» Exercise instructions: Keep the pictures out and restate every record exactly.

» Data section:
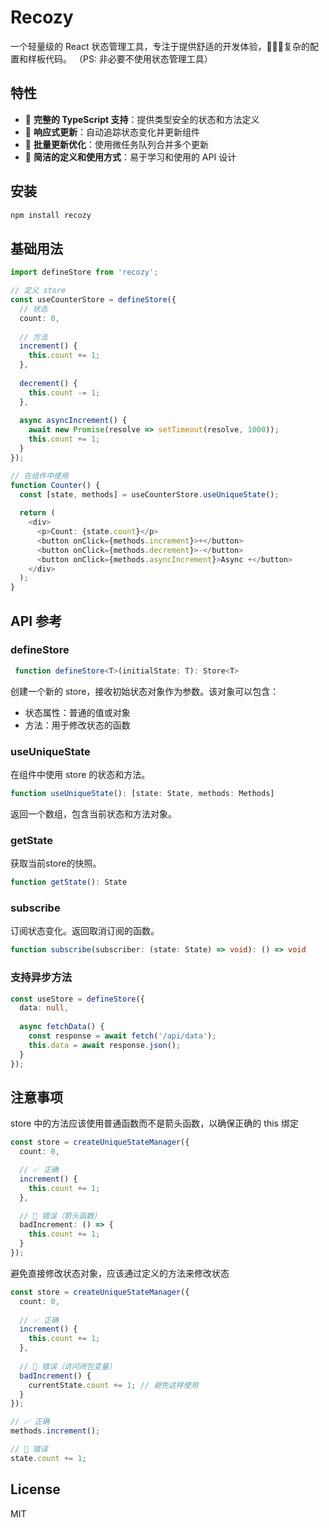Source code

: # Recozy

一个轻量级的 React 状态管理工具，专注于提供舒适的开发体验，🙅🏻‍♀️复杂的配置和样板代码。
（PS: 非必要不使用状态管理工具）

## 特性

- 🎯 **完整的 TypeScript 支持**：提供类型安全的状态和方法定义
- 🔄 **响应式更新**：自动追踪状态变化并更新组件
- 🚀 **批量更新优化**：使用微任务队列合并多个更新
- 🎨 **简洁的定义和使用方式**：易于学习和使用的 API 设计

## 安装

```bash
npm install recozy
```


## 基础用法

```typescript
import defineStore from 'recozy';

// 定义 store
const useCounterStore = defineStore({
  // 状态
  count: 0,
  
  // 方法
  increment() {
    this.count += 1;
  },
  
  decrement() {
    this.count -= 1;
  },
  
  async asyncIncrement() {
    await new Promise(resolve => setTimeout(resolve, 1000));
    this.count += 1;
  }
});

// 在组件中使用
function Counter() {
  const [state, methods] = useCounterStore.useUniqueState();
  
  return (
    <div>
      <p>Count: {state.count}</p>
      <button onClick={methods.increment}>+</button>
      <button onClick={methods.decrement}>-</button>
      <button onClick={methods.asyncIncrement}>Async +</button>
    </div>
  );
}
```

## API 参考

### defineStore

```typescript
 function defineStore<T>(initialState: T): Store<T>
```
创建一个新的 store，接收初始状态对象作为参数。该对象可以包含：

- 状态属性：普通的值或对象
- 方法：用于修改状态的函数


### useUniqueState

在组件中使用 store 的状态和方法。

```typescript
function useUniqueState(): [state: State, methods: Methods]
```
返回一个数组，包含当前状态和方法对象。

###  getState

获取当前store的快照。

```typescript
function getState(): State
```

### subscribe

订阅状态变化。返回取消订阅的函数。

```typescript
function subscribe(subscriber: (state: State) => void): () => void
```

### 支持异步方法

```typescript
const useStore = defineStore({
  data: null,
  
  async fetchData() {
    const response = await fetch('/api/data');
    this.data = await response.json();
  }
});
```

## 注意事项

store 中的方法应该使用普通函数而不是箭头函数，以确保正确的 this 绑定

```typescript
const store = createUniqueStateManager({
  count: 0,

  // ✅ 正确
  increment() {
    this.count += 1;
  },

  // 🚫 错误（箭头函数）
  badIncrement: () => {
    this.count += 1; 
  }
});
```

避免直接修改状态对象，应该通过定义的方法来修改状态

```typescript
const store = createUniqueStateManager({
  count: 0,
  
  // ✅ 正确
  increment() {
    this.count += 1;
  },
  
  // 🚫 错误（访问闭包变量）
  badIncrement() {
    currentState.count += 1; // 避免这样使用
  }
});

// ✅ 正确
methods.increment();

// 🚫 错误
state.count += 1;
```

## License

MIT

» Output for this exercise:
Source code

: # Recozy

一个轻量级的 React 状态管理工具，专注于提供舒适的开发体验，🙅🏻‍♀️复杂的配置和样板代码。
（PS: 非必要不使用状态管理工具）

## 特性

- 🎯 **完整的 TypeScript 支持**：提供类型安全的状态和方法定义
- 🔄 **响应式更新**：自动追踪状态变化并更新组件
- 🚀 **批量更新优化**：使用微任务队列合并多个更新
- 🎨 **简洁的定义和使用方式**：易于学习和使用的 API 设计

## 安装

```bash
npm install recozy
```


## 基础用法

```typescript
import defineStore from 'recozy';

// 定义 store
const useCounterStore = defineStore({
  // 状态
  count: 0,
  
  // 方法
  increment() {
    this.count += 1;
  },
  
  decrement() {
    this.count -= 1;
  },
  
  async asyncIncrement() {
    await new Promise(resolve => setTimeout(resolve, 1000));
    this.count += 1;
  }
});

// 在组件中使用
function Counter() {
  const [state, methods] = useCounterStore.useUniqueState();
  
  return (
    <div>
      <p>Count: {state.count}</p>
      <button onClick={methods.increment}>+</button>
      <button onClick={methods.decrement}>-</button>
      <button onClick={methods.asyncIncrement}>Async +</button>
    </div>
  );
}
```

## API 参考

### defineStore

```typescript
 function defineStore<T>(initialState: T): Store<T>
```
创建一个新的 store，接收初始状态对象作为参数。该对象可以包含：

- 状态属性：普通的值或对象
- 方法：用于修改状态的函数


### useUniqueState

在组件中使用 store 的状态和方法。

```typescript
function useUniqueState(): [state: State, methods: Methods]
```
返回一个数组，包含当前状态和方法对象。

###  getState

获取当前store的快照。

```typescript
function getState(): State
```

### subscribe

订阅状态变化。返回取消订阅的函数。

```typescript
function subscribe(subscriber: (state: State) => void): () => void
```

### 支持异步方法

```typescript
const useStore = defineStore({
  data: null,
  
  async fetchData() {
    const response = await fetch('/api/data');
    this.data = await response.json();
  }
});
```

## 注意事项

store 中的方法应该使用普通函数而不是箭头函数，以确保正确的 this 绑定

```typescript
const store = createUniqueStateManager({
  count: 0,

  // ✅ 正确
  increment() {
    this.count += 1;
  },

  // 🚫 错误（箭头函数）
  badIncrement: () => {
    this.count += 1; 
  }
});
```

避免直接修改状态对象，应该通过定义的方法来修改状态

```typescript
const store = createUniqueStateManager({
  count: 0,
  
  // ✅ 正确
  increment() {
    this.count += 1;
  },
  
  // 🚫 错误（访问闭包变量）
  badIncrement() {
    currentState.count += 1; // 避免这样使用
  }
});

// ✅ 正确
methods.increment();

// 🚫 错误
state.count += 1;
```

## License

MIT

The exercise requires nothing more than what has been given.